Exercise requirements →
What is needed here is every line of the records that includes "оценка".

####################

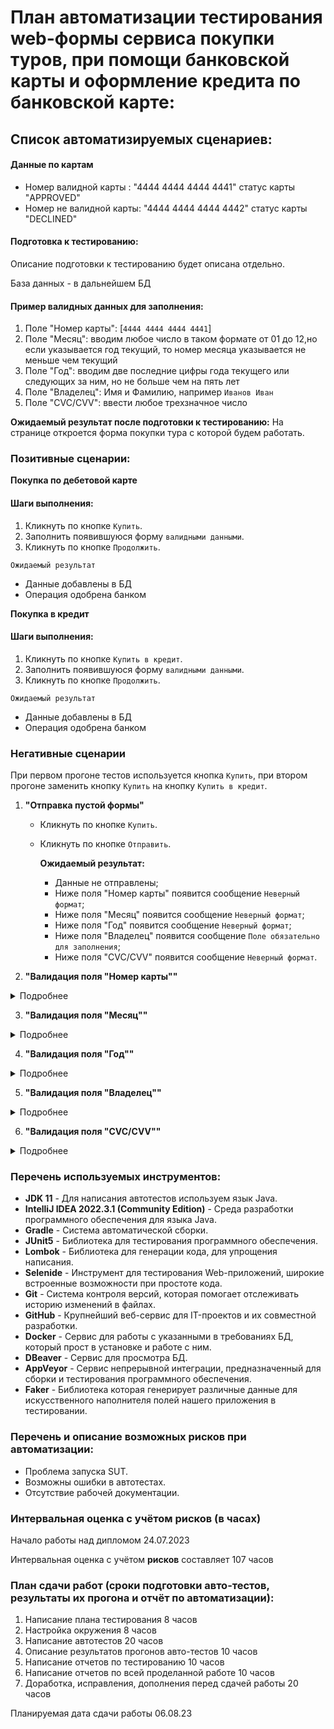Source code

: # План автоматизации тестирования web-формы сервиса покупки туров, при помощи банковской карты и оформление кредита по банковской карте:

## Список автоматизируемых сценариев:

#### Данные по картам
* <a name="valcard"></a> Номер валидной карты : "4444 4444 4444 4441" статус карты "APPROVED"
* <a name="notval"></a> Номер не валидной карты: "4444 4444 4444 4442" статус карты "DECLINED"

#### <a name="подготовка"></a> Подготовка к тестированию:
Описание подготовки к тестированию будет описана отдельно.

База данных - в дальнейшем БД

#### <a name="valdata"></a> Пример валидных данных для заполнения:
1. Поле "Номер карты": [`4444 4444 4444 4441`]
2. Поле "Месяц": вводим любое число в таком формате от 01 до 12,но если указывается год текущий, то номер месяца указывается не меньше чем текущий
3. Поле "Год": вводим две последние цифры года текущего или следующих за ним, но не больше чем на пять лет
4. Поле "Владелец": Имя и Фамилию, например `Иванов Иван`
5. Поле "CVC/CVV": ввести любое трехзначное число

 
**Ожидаемый результат после подготовки к тестированию:** На странице откроется форма покупки тура с которой будем работать.

### Позитивные сценарии:


**Покупка по дебетовой карте**

#### Шаги выполнения:
1. Кликнуть по кнопке `Купить`.
2. Заполнить появившуюся форму `валидными данными`.
3. Кликнуть по кнопке `Продолжить`.

`Ожидаемый результат`
* Данные добавлены в БД
* Операция одобрена банком

**Покупка в кредит**
#### Шаги выполнения:
1. Кликнуть по кнопке `Купить в кредит`.
2. Заполнить появившуюся форму `валидными данными`.
3. Кликнуть по кнопке `Продолжить`.

`Ожидаемый результат`
* Данные добавлены в БД
* Операция одобрена банком

### Негативные сценарии 

При первом прогоне тестов используется кнопка `Купить`, при втором прогоне заменить кнопку `Купить` на кнопку `Купить в кредит`.

1. **"Отправка пустой формы"**
   - Кликнуть по кнопке `Купить`.
   - Кликнуть по кнопке `Отправить`.
   
     **Ожидаемый результат:**
   
     * Данные не отправлены;
     * Ниже поля "Номер карты" появится сообщение `Неверный формат`;
     * Ниже поля "Месяц" появится сообщение `Неверный формат`;
     * Ниже поля "Год" появится сообщение `Неверный формат`;
     * Ниже поля "Владелец" появится сообщение `Поле обязательно для заполнения`;
     * Ниже поля "CVC/CVV" появится сообщение `Неверный формат`.

2. **"Валидация поля "Номер карты""**
<details><summary>Подробнее</summary>
   2.1 
   * Кликнуть по кнопке `Купить`.
   * Заполнить все поля кроме поля "Номер карты" валидными данными, это поле оставить пустым.
   * Кликнуть по кнопке `Продолжить`.
  
       **Ожидаемый результат:**
              
       * Данные не отправлены;
       * Ниже поля "Номер карты" появится сообщение `Неверный формат`.
       
   2.2
   * Кликнуть по кнопке `Купить`.
   * Заполнить все поля кроме поля "Номер карты" `валидными данными`.
   * Вполе "Номер карты" ввести одну цифру, например "4".
   * Кликнуть по кнопке `Продолжить`. 
       
       **Ожидаемый результат:**
              
       * Данные не отправлены;
       * Ниже поля "Номер карты" появится сообщение `Неверный формат`.
       
   2.3
   * Кликнуть по кнопке `Купить`.
   * Заполнить все поля кроме поля "Номер карты" `валидными данными`.
   * Вполе "Номер карты" ввести 15 цифр, например "4444 4444 4444 444".
   * Кликнуть по кнопке `Продолжить`. 
       
       **Ожидаемый результат:**
              
       * Данные не отправлены;
       * Ниже поля "Номер карты" появится сообщение `Неверный формат`.
   
   2.4
   * Кликнуть по кнопке `Купить`.
   * Заполнить все поля кроме поля "Номер карты" `валидными данными`.
   * Вполе "Номер карты" ввести 16 цифр, например "4444 4444 4444 4444".    
   * Кликнуть по кнопке `Продолжить`.
       
       **Ожидаемый результат:**
              
       * Данные не отправлены;
       * Появилось всплывающее окно `"Ошибка! Банк отказал в проведении операции"`.
    
   2.5
   * Кликнуть по кнопке `Купить`.
   * Заполнить все поля кроме поля "Номер карты" `валидными данными`.
   * Вполе "Номер карты" ввести `не валидный номер`.    
   * Кликнуть по кнопке `Продолжить`.
       
       **Ожидаемый результат:**
              
       * Данные не отправлены;
       * Появилось всплывающее окно `"Ошибка! Банк отказал в проведении операции"`. 
</details>
       
3. **"Валидация поля "Месяц""**
<details><summary>Подробнее</summary>
   3.1 
   * Кликнуть по кнопке `Купить`.
   * Заполнить все поля кроме поля "Месяц" валидными данными, это поле оставить пустым.
   * Кликнуть по кнопке `Продолжить`.
  
       **Ожидаемый результат:**
              
       * Данные не отправлены;
       * Ниже поля "Месяц" появится сообщение `Неверный формат`.
   
   3.2 
   * Кликнуть по кнопке `Купить`.
   * Заполнить все поля кроме поля "Месяц" `валидными данными`.
   * Вполе "Месяц" ввести одну цифру, например "4", не верный формат ввода, формат ввода описан в `примере валидных данных`.
   * Кликнуть по кнопке `Продолжить`.
  
       **Ожидаемый результат:**
              
       * Данные не отправлены;
       * Ниже поля "Месяц" появится сообщение `Неверный формат`.
   
   3.3 
   * Кликнуть по кнопке `Купить`.
   * Заполнить все поля кроме поля "Месяц" `валидными данными`, при этом указать текущий год.
   * Вполе "Месяц" ввести номер предыдущего месяца, в правильном формате.
   * Кликнуть по кнопке `Продолжить`.
  
       **Ожидаемый результат:**
              
       * Данные не отправлены;
       * Ниже поля "Месяц" появится сообщение `Неверно указан срок действия карты`.
  
   3.3 
   * Кликнуть по кнопке `Купить`.
   * Заполнить все поля кроме поля "Месяц" `валидными данными`, при этом указать валидный год но не текущий.
   * Проверка нижнего граничного зачения. В поле "Месяц" ввести номер "00".
   * Кликнуть по кнопке `Продолжить`.
  
       **Ожидаемый результат:**
              
       * Данные не отправлены;
       * Ниже поля "Месяц" появится сообщение `Неверно указан срок действия карты`.
  
   3.4 
   * Кликнуть по кнопке `Купить`.
   * Заполнить все поля кроме поля "Месяц" `валидными данными`.
   * Проверка верхнего граничного зачения. В поле "Месяц" ввести номер "13".
   * Кликнуть по кнопке `Продолжить`.
  
       **Ожидаемый результат:**
              
       * Данные не отправлены;
       * Ниже поля "Месяц" появится сообщение `Неверно указан срок действия карты`.
</details>

4. **"Валидация поля "Год""**
<details><summary>Подробнее</summary>
   4.1 
   * Кликнуть по кнопке `Купить`.
   * Заполнить все поля кроме поля "Год" валидными данными, это поле оставить пустым.
   * Кликнуть по кнопке `Продолжить`.
  
       **Ожидаемый результат:**
              
       * Данные не отправлены;
       * Ниже поля "Месяц" появится сообщение `Неверный формат`.

   4.2
   * Кликнуть по кнопке `Купить`.
   * Заполнить все поля кроме поля "Год" `валидными данными`.
   * Поле "Год" заполнить в правильном формате, на год меньше текущего.
   * Кликнуть по кнопке `Продолжить`.
  
       **Ожидаемый результат:**
              
       * Данные не отправлены;
       * Ниже поля "Месяц" появится сообщение `Истёк срок действия карты`.

   4.2
   * Кликнуть по кнопке `Купить`.
   * Заполнить все поля кроме поля "Год" `валидными данными`.
   * Поле "Год" заполнить в правильном формате, на шесть лет больше текущего.
   * Кликнуть по кнопке `Продолжить`.
  
       **Ожидаемый результат:**
              
       * Данные не отправлены;
       * Ниже поля "Месяц" появится сообщение `Неверно указан срок действия карты`.
</details>

5. **"Валидация поля "Владелец""**
<details><summary>Подробнее</summary>
   5.1 
   * Кликнуть по кнопке `Купить`.
   * Заполнить все поля кроме поля "Владелец" валидными данными, это поле оставить пустым.
   * Кликнуть по кнопке `Продолжить`.
  
       **Ожидаемый результат:**
              
       * Данные не отправлены;
       * Ниже поля "Месяц" появится сообщение `Поле обязательно для заполнения`.

   5.2
   * Кликнуть по кнопке `Купить`.
   * Заполнить все поля кроме поля "Владелец" `валидными данными`.
   * Поставить в поле "Владелец" пробел.
   * Кликнуть по кнопке `Продолжить`.
  
       **Ожидаемый результат:**
              
       * Данные не отправлены;
       * Ниже поля "Месяц" появится сообщение `Поле обязательно для заполнения`.


   5.3
   * Кликнуть по кнопке `Купить`.
   * Заполнить все поля кроме поля "Владелец" `валидными данными`.
   * Поставить в поле "Владелец" спец. символы, например "!№;%:?*()".
   * Кликнуть по кнопке `Продолжить`.
  
       **Ожидаемый результат:**
              
       * Данные не отправлены;
       * Ниже поля "Месяц" появится сообщение `Неверный формат`.
 
   5.4
   * Кликнуть по кнопке `Купить`.
   * Заполнить все поля кроме поля "Владелец" `валидными данными`.
   * Поставить в поле "Владелец" цифры, например "123456789".
   * Кликнуть по кнопке `Продолжить`.
  
       **Ожидаемый результат:**
              
       * Данные не отправлены;
       * Ниже поля "Месяц" появится сообщение `Неверный формат`.

   5.5
   * Кликнуть по кнопке `Купить`.
   * Заполнить все поля кроме поля "Владелец" `валидными данными`.
   * Заполнить поле "Владелец" лаитнскими буквами, например "Ivanov Ivan".
   * Кликнуть по кнопке `Продолжить`.
  
       **Ожидаемый результат:**
              
       * Данные не отправлены;
       * Ниже поля "Месяц" появится сообщение `Неверный формат`.
</details>

6. **"Валидация поля "CVC/CVV""**
<details><summary>Подробнее</summary>
   6.1 
   * Кликнуть по кнопке `Купить`.
   * Заполнить все поля кроме поля "CVC/CVV" валидными данными, это поле оставить пустым.
   * Кликнуть по кнопке `Продолжить`.
  
       **Ожидаемый результат:**
              
       * Данные не отправлены;
       * Ниже поля "CVC/CVV" появится сообщение `Неверный формат`.

   6.2 
   * Кликнуть по кнопке `Купить`.
   * Заполнить все поля кроме поля "CVC/CVV" `валидными данными`.
   * Заполнить поле "CVC/CVV" двумя цифрами, в формате "ХХ", где Х - любая цифра.
   * Кликнуть по кнопке `Продолжить`.
  
       **Ожидаемый результат:**
              
       * Данные не отправлены;
       * Ниже поля "CVC/CVV" появится сообщение `Неверный формат`.
</details>




### Перечень используемых инструментов:
* **JDK 11** - Для написания автотестов используем язык Java.
* **IntelliJ IDEA 2022.3.1 (Community Edition)** - Среда разработки программного обеспечения для языка Java.
* **Gradle** - Система автоматической сборки. 
* **JUnit5** - Библиотека для тестирования программного обеспечения.
* **Lombok** - Библиотека для генерации кода, для упрощения написания.
* **Selenide** - Инструмент для тестирования Web-приложений, широкие встроенные возможности при простоте кода.
* **Git** - Система контроля версий, которая помогает отслеживать историю изменений в файлах.
* **GitHub** - Крупнейший веб-сервис для IT-проектов и их совместной разработки.
* **Docker** - Сервис для работы с указанными в требованиях БД, который прост в установке и работе с ним.
* **DBeaver** - Сервис для просмотра БД.
* **AppVeyor** - Сервис непрерывной интеграции, предназначенный для сборки и тестирования программного обеспечения.
* **Faker** - Библиотека которая генерирует различные данные для искусственного наполнителя полей нашего приложения в тестировании.


### Перечень и описание возможных рисков при автоматизации:
- Проблема запуска SUT.
- Возможны ошибки в автотестах.
- Отсутствие рабочей документации.

### Интервальная оценка с учётом рисков (в часах)
Начало работы над дипломом 24.07.2023

Интервальная оценка с учётом **рисков** составляет 107 часов

### План сдачи работ (сроки подготовки авто-тестов, результаты их прогона и отчёт по автоматизации):
1. Написание плана тестирования 8 часов
2. Настройка окружения 8 часов
3. Написание автотестов 20 часов
4. Описание результатов прогонов авто-тестов 10 часов
5. Написание отчетов по тестированию 10 часов
6. Написание отчетов по всей проделанной работе 10 часов
7. Доработка, исправления, дополнения перед сдачей работы 20 часов

Планируемая дата сдачи работы 06.08.23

####################

The completed task →
### Интервальная оценка с учётом рисков (в часах)
Интервальная оценка с учётом **рисков** составляет 107 часов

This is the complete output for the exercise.